Esattamente, abbiamo capito che l’unica via per continuare a produrre birra era iniziare un progetto completamente indipendente. Nell’agosto del 2013 abbiamo fondato la cooperativa “Birrificio Messina”, in totale avevamo ricevuto adesioni da quindici dipendenti. Dovevamo però trovare un nuovo stabilimento. Dopo un’attenta ricerca, ne abbiamo individuato uno nella zona industriale di Messina.
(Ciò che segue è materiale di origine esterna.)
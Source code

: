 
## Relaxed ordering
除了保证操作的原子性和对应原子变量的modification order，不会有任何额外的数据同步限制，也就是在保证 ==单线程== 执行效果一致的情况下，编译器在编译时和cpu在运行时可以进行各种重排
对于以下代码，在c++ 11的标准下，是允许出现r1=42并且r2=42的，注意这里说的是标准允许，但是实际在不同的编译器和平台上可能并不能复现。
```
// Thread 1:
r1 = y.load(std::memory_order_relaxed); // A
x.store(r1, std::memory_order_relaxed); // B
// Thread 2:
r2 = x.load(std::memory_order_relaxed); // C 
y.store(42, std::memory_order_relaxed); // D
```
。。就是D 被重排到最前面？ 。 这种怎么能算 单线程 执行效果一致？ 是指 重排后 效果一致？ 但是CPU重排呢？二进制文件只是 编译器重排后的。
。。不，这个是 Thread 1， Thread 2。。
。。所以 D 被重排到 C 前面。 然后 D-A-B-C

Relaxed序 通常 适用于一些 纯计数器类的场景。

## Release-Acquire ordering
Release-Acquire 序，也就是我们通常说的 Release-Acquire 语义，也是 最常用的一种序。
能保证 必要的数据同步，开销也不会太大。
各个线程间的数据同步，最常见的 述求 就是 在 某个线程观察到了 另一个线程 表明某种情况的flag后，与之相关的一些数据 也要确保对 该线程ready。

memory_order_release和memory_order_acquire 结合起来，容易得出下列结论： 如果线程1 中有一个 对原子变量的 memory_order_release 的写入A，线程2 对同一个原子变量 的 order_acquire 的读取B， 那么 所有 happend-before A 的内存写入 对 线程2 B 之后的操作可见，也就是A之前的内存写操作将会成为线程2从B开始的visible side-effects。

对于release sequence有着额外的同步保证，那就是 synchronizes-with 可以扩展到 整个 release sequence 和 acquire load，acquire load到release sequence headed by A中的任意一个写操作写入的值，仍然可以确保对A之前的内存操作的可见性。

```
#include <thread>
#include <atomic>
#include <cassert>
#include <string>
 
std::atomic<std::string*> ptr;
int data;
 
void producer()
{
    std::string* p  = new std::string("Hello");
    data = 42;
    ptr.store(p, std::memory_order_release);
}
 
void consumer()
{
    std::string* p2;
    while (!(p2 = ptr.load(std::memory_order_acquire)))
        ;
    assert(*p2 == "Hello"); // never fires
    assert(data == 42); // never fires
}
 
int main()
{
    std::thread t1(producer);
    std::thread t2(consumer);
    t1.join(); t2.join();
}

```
Ci siamo quindi mobilitati per ottenere la concessione dalla Regione Sicilia e, una volta ottenuta la concessione, abbiamo iniziato a pensare alle macchine e, cosa molto importante, al nostro piano finanziario.
Quanto avete investito nell’attività inizialmente? E come avete fatto a trovare le risorse?
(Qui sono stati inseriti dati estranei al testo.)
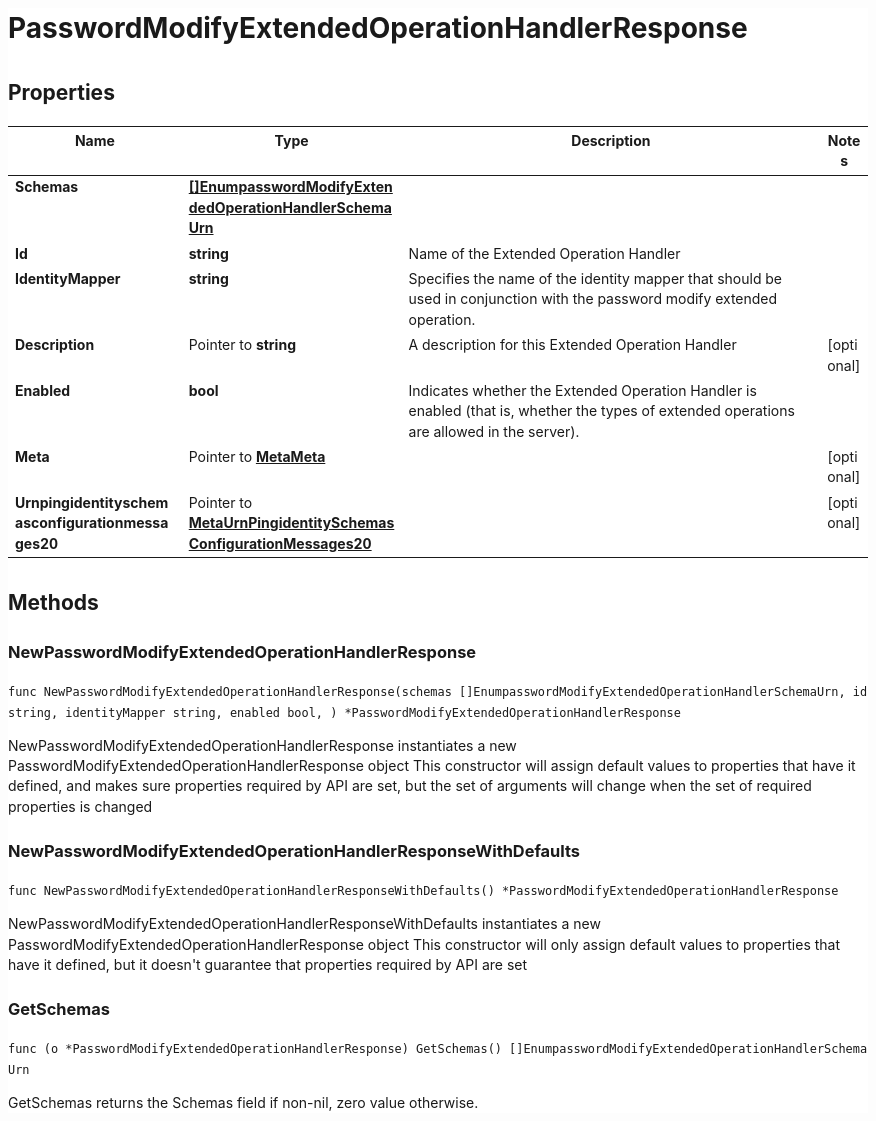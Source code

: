 # PasswordModifyExtendedOperationHandlerResponse

## Properties

Name | Type | Description | Notes
------------ | ------------- | ------------- | -------------
**Schemas** | [**[]EnumpasswordModifyExtendedOperationHandlerSchemaUrn**](EnumpasswordModifyExtendedOperationHandlerSchemaUrn.md) |  | 
**Id** | **string** | Name of the Extended Operation Handler | 
**IdentityMapper** | **string** | Specifies the name of the identity mapper that should be used in conjunction with the password modify extended operation. | 
**Description** | Pointer to **string** | A description for this Extended Operation Handler | [optional] 
**Enabled** | **bool** | Indicates whether the Extended Operation Handler is enabled (that is, whether the types of extended operations are allowed in the server). | 
**Meta** | Pointer to [**MetaMeta**](MetaMeta.md) |  | [optional] 
**Urnpingidentityschemasconfigurationmessages20** | Pointer to [**MetaUrnPingidentitySchemasConfigurationMessages20**](MetaUrnPingidentitySchemasConfigurationMessages20.md) |  | [optional] 

## Methods

### NewPasswordModifyExtendedOperationHandlerResponse

`func NewPasswordModifyExtendedOperationHandlerResponse(schemas []EnumpasswordModifyExtendedOperationHandlerSchemaUrn, id string, identityMapper string, enabled bool, ) *PasswordModifyExtendedOperationHandlerResponse`

NewPasswordModifyExtendedOperationHandlerResponse instantiates a new PasswordModifyExtendedOperationHandlerResponse object
This constructor will assign default values to properties that have it defined,
and makes sure properties required by API are set, but the set of arguments
will change when the set of required properties is changed

### NewPasswordModifyExtendedOperationHandlerResponseWithDefaults

`func NewPasswordModifyExtendedOperationHandlerResponseWithDefaults() *PasswordModifyExtendedOperationHandlerResponse`

NewPasswordModifyExtendedOperationHandlerResponseWithDefaults instantiates a new PasswordModifyExtendedOperationHandlerResponse object
This constructor will only assign default values to properties that have it defined,
but it doesn't guarantee that properties required by API are set

### GetSchemas

`func (o *PasswordModifyExtendedOperationHandlerResponse) GetSchemas() []EnumpasswordModifyExtendedOperationHandlerSchemaUrn`

GetSchemas returns the Schemas field if non-nil, zero value otherwise.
All’inizio è stato piuttosto difficile capire su quante risorse avremmo potuto contare. Per molte banche non avevamo abbastanza requisiti per ricevere un finanziamento, ma grazie alla collaborazione con la Fondazione di Comunità di Messina abbiamo potuto contare su un garante. Questo ci ha permesso di appoggiarci ad alcune banche cooperative con più sicurezza. L’investimento iniziale è stato di poco più di 5 milioni e, per farcela, abbiamo dovuto aprire dei mutui e mettere le case dei primi soci della cooperativa in garanzia.
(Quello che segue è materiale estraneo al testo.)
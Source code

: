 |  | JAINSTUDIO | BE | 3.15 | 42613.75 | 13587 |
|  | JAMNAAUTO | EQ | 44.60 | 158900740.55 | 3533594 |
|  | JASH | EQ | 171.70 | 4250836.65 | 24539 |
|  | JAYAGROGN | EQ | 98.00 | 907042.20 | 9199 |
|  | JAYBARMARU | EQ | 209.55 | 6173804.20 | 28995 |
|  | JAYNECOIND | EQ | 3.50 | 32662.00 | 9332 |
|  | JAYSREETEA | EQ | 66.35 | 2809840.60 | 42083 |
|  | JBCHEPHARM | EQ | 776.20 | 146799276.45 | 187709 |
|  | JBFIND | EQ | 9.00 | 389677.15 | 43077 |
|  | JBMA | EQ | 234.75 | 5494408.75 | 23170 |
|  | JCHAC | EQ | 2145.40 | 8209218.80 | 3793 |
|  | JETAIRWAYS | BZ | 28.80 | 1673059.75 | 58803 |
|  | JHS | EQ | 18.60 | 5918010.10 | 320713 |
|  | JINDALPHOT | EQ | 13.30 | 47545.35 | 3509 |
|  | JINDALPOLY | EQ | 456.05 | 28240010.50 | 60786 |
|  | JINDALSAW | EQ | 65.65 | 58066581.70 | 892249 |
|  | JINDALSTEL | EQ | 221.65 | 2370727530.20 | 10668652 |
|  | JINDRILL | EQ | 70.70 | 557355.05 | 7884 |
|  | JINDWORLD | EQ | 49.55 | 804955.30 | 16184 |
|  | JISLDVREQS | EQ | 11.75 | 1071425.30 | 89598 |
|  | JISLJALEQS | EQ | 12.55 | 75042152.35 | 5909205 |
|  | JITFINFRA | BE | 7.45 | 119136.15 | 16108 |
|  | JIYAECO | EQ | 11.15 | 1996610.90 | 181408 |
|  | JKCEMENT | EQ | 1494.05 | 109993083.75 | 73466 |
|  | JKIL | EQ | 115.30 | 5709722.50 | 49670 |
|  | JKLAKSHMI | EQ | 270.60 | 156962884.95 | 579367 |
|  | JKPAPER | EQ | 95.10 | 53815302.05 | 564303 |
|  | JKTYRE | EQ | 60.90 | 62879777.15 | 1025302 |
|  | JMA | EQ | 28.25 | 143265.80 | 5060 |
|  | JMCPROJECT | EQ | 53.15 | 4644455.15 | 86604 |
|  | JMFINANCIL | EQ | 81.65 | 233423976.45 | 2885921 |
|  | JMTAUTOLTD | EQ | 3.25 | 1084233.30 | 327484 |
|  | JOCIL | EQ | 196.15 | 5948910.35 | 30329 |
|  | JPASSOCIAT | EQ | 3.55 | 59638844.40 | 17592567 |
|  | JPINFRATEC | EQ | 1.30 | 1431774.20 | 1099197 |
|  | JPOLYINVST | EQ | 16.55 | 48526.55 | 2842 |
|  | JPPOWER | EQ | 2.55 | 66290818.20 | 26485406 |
Oggi che dimensioni ha il vostro birrificio?
Siamo partiti da un piano per 20 mila ettolitri e poi, visto anche il grande incoraggiamento ricevuto dalla popolazione, siamo arrivati a 50 mila. Ad oggi, continuiamo ad investire e ad espanderci: avevamo otto serbatoi e li abbiamo portati a diciannove, e da quindici persone siamo diventati trentacinque. Anno dopo anno, alcuni dei fondatori sono andati in pensione, ma rimangono comunque soci della nostra attività.
Come descriverebbe la vostra birra?
Sicuramente come un prodotto legato al territorio. Un tempo infatti Messina dava da mangiare a molte persone, ma poi, a poco a poco, aziende e attività hanno chiuso. Si può dire che la Heineken era l’ultima grande realtà rimasta. Non potevamo permettere che chiudesse, anche perché in città abbiamo sempre avuto una grande passione per la birra: pensate che alcuni dei soci del Birrificio Messina provengono da una terza o un quarta generazione di birrai! Insomma, il carattere principale delle nostre birre è il loro legame con la storia del posto e con le tradizioni messinesi. Tutto ciò si traduce anche nel gusto e nelle tecniche che usiamo. Mettiamo infatti sul mercato solo birra di grande qualità, come dimostrano sia i mastri birrai - che hanno valutato molto positivamente i nostri prodotti - sia i nostri clienti, sempre soddisfatti.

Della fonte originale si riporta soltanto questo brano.